Fix 2: GET /top-recurring — aggregate uploads by report_date before passing to computeWaterfall()

Function: router.get('/top-recurring', ...) (around line 818)

Specific Changes:

  1. Replace the query with the same GROUP BY report_date pattern used in /trends (without id, since computeWaterfall() only needs report_date, new_count, recurring_count, resolved_count):
    SELECT report_date,
           SUM(COALESCE(new_count, 0))::int       AS new_count,
           SUM(COALESCE(recurring_count, 0))::int AS recurring_count,
           SUM(COALESCE(resolved_count, 0))::int  AS resolved_count
    FROM compliance_uploads
    WHERE report_date IS NOT NULL
    GROUP BY report_date
    ORDER BY report_date ASC
    
  2. computeWaterfall() itself does not change — it already advances start correctly when fed one row per date. The fix is purely in the SQL.

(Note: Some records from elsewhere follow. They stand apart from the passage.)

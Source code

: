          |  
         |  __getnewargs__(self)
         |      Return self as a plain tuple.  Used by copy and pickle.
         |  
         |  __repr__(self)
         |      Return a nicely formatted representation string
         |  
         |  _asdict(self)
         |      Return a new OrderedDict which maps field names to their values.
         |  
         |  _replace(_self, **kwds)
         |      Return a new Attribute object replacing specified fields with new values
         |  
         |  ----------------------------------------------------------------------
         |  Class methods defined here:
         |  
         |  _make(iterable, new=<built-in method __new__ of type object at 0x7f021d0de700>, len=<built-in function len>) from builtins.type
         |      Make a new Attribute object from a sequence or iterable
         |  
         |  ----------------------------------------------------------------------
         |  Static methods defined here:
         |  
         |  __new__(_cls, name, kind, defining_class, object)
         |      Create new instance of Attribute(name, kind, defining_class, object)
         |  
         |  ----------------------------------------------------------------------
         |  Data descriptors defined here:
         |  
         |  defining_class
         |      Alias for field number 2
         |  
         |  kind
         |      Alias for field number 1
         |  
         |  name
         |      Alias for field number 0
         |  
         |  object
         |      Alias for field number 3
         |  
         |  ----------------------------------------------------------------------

Fix 3: GET /category-trend — drop cu.id from GROUP BY

Function: router.get('/category-trend', ...) (around line 838)

Specific Changes:

  1. Remove cu.id from the GROUP BY clause so the grouping is by (report_date, category) only:
    SELECT cu.report_date,
           COALESCE(ci.category, 'Unknown') AS category,
           COUNT(ci.id)::int AS count
    FROM compliance_uploads cu
    JOIN compliance_items ci ON ci.upload_id = cu.id
    WHERE cu.report_date IS NOT NULL
    GROUP BY cu.report_date, COALESCE(ci.category, 'Unknown')
    ORDER BY cu.report_date ASC, category ASC
    
  2. The response shape ({ categoryTrend: Array<{ report_date, category, count }> }) does not change. Only the row count for multi-vertical dates changes (collapsing duplicates into sums).

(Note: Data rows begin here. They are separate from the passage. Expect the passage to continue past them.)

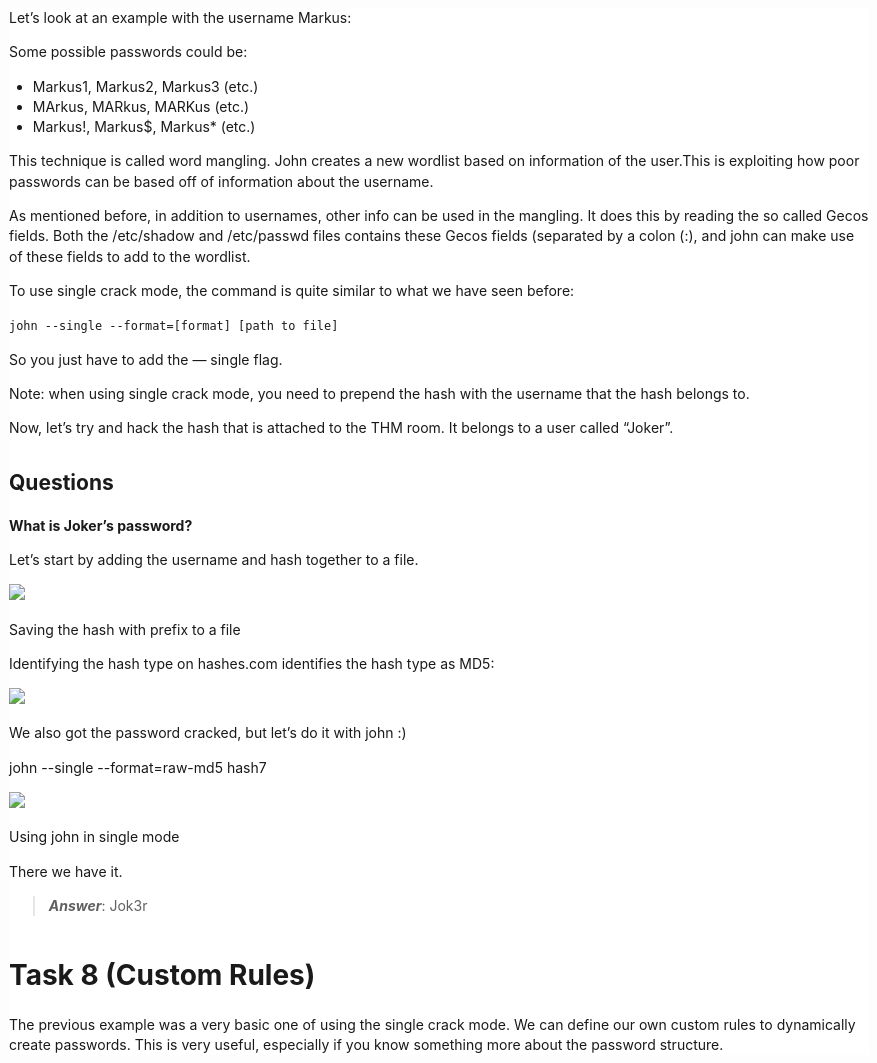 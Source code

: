 Let’s look at an example with the username Markus:

Some possible passwords could be:

- Markus1, Markus2, Markus3 (etc.)
- MArkus, MARkus, MARKus (etc.)
- Markus!, Markus$, Markus* (etc.)

This technique is called word mangling. John creates a new wordlist based on information of the user.This is exploiting how poor passwords can be based off of information about the username.

As mentioned before, in addition to usernames, other info can be used in the mangling. It does this by reading the so called Gecos fields. Both the /etc/shadow and /etc/passwd files contains these Gecos fields (separated by a colon (:), and john can make use of these fields to add to the wordlist.

To use single crack mode, the command is quite similar to what we have seen before:

`john --single --format=[format] [path to file]`

So you just have to add the — single flag.

Note: when using single crack mode, you need to prepend the hash with the username that the hash belongs to.

Now, let’s try and hack the hash that is attached to the THM room. It belongs to a user called “Joker”.

## Questions

**What is Joker’s password?**

Let’s start by adding the username and hash together to a file.

![](https://miro.medium.com/v2/resize:fit:700/1*35wTcrdbTzW9ZMoMNSaSxw.png)

Saving the hash with prefix to a file

Identifying the hash type on hashes.com identifies the hash type as MD5:

![](https://miro.medium.com/v2/resize:fit:700/1*kIm27mbOjHz5nWyyXjPeAw.png)

We also got the password cracked, but let’s do it with john :)

john --single --format=raw-md5 hash7

![](https://miro.medium.com/v2/resize:fit:700/1*W6mZfIAKxAZ116ocbJd2eg.png)

Using john in single mode

There we have it.

> **_Answer_**: Jok3r

# Task 8 (Custom Rules)

The previous example was a very basic one of using the single crack mode. We can define our own custom rules to dynamically create passwords. This is very useful, especially if you know something more about the password structure.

Fix 4: GET /summary — disclose sibling uploads for the latest date

Function: router.get('/summary', ...) (around line 495)

Specific Changes:

  1. Keep the existing vertical IS NULLvertical = 'NTS_AEO' fallback for choosing the primary upload's summary_json (this preserves the legacy single-upload behavior).
  2. After resolving latestUpload, run a second query to find sibling uploads sharing the same report_date:
    SELECT id, vertical, uploaded_at
    FROM compliance_uploads
    WHERE report_date = $1 AND id != $2
    ORDER BY id ASC
    
  3. Add multi_vertical_uploads to the response when sibling uploads exist:
    res.json({
      entries,
      overall_scores: summary.overall_scores || {},
      upload: { id, report_date, uploaded_at },
      multi_vertical_uploads: siblings.map(s => ({ id: s.id, vertical: s.vertical, uploaded_at: s.uploaded_at })),
    });
    
  4. When no sibling uploads exist (single-upload-per-date case), multi_vertical_uploads is [] (or omitted — see open question in test plan).

This is the conservative option (b) from requirement 2.8 — return a documented selection plus metadata about siblings — rather than option (a) full server-side merge. Option (b) is chosen because (i) the summary_json schema is per-vertical and merging would require reconciliation logic that doesn't currently exist, and (ii) the existing fallback selection (NTS_AEO) is the established representative for the legacy AEO chart on the Compliance page.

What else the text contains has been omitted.